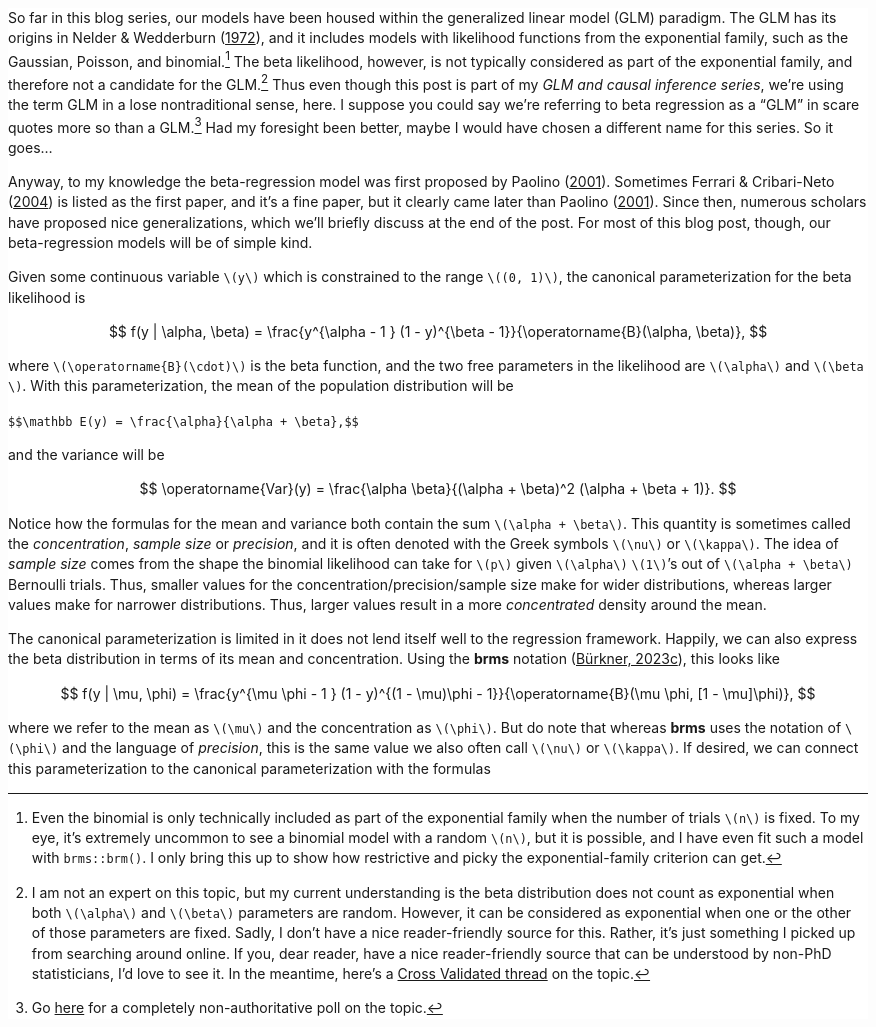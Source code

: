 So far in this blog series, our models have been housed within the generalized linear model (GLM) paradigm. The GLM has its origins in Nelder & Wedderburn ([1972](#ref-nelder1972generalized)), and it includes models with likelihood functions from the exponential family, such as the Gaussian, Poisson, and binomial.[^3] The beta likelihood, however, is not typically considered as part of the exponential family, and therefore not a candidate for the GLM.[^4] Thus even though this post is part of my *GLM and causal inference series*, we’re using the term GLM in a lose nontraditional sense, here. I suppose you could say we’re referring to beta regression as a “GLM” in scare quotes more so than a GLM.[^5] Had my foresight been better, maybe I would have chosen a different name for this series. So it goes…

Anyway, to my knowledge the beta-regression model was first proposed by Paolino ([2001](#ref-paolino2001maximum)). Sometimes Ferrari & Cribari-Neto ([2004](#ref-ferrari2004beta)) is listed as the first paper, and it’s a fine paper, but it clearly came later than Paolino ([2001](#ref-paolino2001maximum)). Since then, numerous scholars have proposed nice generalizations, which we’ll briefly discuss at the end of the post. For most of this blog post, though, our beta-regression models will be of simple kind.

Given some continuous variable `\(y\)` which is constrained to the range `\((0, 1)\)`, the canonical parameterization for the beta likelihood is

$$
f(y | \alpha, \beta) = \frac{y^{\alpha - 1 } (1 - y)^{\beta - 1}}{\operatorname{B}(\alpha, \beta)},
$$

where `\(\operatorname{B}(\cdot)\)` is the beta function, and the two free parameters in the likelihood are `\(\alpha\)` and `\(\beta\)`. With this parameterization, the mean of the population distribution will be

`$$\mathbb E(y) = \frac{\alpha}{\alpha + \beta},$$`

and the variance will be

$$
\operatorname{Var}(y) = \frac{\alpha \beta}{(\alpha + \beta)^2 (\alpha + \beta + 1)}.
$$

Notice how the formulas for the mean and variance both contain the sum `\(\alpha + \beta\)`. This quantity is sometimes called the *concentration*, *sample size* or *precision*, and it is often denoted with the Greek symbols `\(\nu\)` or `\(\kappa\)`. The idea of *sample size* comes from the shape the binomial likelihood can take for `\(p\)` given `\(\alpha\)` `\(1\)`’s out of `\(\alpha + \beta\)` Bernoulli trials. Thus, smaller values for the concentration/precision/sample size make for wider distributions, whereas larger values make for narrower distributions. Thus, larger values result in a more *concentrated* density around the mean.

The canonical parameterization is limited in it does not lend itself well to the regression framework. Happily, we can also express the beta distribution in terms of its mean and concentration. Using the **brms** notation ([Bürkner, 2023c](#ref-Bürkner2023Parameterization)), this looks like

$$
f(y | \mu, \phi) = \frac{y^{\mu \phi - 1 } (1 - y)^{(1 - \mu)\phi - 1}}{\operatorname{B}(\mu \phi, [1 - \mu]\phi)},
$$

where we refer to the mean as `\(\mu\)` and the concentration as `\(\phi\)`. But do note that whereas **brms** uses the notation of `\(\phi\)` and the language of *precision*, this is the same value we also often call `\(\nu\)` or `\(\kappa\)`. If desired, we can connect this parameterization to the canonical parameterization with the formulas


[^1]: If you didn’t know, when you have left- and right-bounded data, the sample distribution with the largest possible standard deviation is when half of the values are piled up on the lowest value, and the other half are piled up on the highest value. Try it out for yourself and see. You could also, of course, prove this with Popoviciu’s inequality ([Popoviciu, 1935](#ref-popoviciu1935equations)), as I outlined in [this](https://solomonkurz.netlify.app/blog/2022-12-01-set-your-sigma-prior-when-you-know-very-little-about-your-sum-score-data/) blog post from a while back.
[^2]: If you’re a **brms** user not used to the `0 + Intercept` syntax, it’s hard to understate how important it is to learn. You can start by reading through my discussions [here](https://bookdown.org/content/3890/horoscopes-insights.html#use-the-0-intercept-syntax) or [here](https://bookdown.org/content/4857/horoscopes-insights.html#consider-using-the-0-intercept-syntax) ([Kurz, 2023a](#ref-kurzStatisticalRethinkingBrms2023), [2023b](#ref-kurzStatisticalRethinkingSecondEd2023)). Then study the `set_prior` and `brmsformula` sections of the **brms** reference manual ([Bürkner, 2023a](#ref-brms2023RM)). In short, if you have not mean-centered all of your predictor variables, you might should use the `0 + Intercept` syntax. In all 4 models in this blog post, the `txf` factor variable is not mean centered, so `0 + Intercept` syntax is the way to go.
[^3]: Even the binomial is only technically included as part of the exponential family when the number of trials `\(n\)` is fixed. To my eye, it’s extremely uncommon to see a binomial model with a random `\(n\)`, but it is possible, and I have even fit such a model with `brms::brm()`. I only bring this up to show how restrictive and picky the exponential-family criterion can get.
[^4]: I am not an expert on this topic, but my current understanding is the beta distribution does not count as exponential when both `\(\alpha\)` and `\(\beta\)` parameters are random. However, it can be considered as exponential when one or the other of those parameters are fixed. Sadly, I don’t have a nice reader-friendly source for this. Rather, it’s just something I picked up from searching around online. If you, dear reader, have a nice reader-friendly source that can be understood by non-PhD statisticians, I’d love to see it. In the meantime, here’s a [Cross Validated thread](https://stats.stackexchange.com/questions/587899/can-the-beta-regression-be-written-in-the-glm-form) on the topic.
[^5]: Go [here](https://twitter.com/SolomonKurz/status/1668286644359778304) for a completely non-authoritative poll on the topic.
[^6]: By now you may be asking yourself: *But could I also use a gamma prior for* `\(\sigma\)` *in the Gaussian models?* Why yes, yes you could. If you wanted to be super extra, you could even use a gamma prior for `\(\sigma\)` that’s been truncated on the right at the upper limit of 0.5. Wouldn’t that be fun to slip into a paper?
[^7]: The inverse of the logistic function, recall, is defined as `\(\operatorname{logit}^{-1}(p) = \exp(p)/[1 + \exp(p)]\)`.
■ ■ ■ ■ ■ ■ ■
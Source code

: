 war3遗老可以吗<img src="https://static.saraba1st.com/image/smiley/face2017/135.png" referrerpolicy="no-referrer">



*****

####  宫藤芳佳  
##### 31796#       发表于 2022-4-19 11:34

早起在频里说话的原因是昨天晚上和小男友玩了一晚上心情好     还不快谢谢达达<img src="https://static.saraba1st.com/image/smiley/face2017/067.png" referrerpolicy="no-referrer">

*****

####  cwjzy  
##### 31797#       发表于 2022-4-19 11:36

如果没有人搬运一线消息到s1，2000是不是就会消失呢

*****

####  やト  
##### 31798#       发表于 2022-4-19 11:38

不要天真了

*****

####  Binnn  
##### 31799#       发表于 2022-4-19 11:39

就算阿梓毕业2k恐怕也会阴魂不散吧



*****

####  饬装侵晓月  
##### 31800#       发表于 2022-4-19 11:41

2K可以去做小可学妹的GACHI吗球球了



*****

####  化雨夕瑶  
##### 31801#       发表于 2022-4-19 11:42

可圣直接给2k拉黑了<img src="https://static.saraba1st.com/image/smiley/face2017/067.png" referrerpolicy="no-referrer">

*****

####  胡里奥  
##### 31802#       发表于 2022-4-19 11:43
■ ■ ■ ■ ■ ■ ■
◆ How to complete this task
The expected answer is every line in the data above that carries the string "Bürkner".

◆ Output
The canonical parameterization is limited in it does not lend itself well to the regression framework. Happily, we can also express the beta distribution in terms of its mean and concentration. Using the **brms** notation ([Bürkner, 2023c](#ref-Bürkner2023Parameterization)), this looks like
[^2]: If you’re a **brms** user not used to the `0 + Intercept` syntax, it’s hard to understate how important it is to learn. You can start by reading through my discussions [here](https://bookdown.org/content/3890/horoscopes-insights.html#use-the-0-intercept-syntax) or [here](https://bookdown.org/content/4857/horoscopes-insights.html#consider-using-the-0-intercept-syntax) ([Kurz, 2023a](#ref-kurzStatisticalRethinkingBrms2023), [2023b](#ref-kurzStatisticalRethinkingSecondEd2023)). Then study the `set_prior` and `brmsformula` sections of the **brms** reference manual ([Bürkner, 2023a](#ref-brms2023RM)). In short, if you have not mean-centered all of your predictor variables, you might should use the `0 + Intercept` syntax. In all 4 models in this blog post, the `txf` factor variable is not mean centered, so `0 + Intercept` syntax is the way to go.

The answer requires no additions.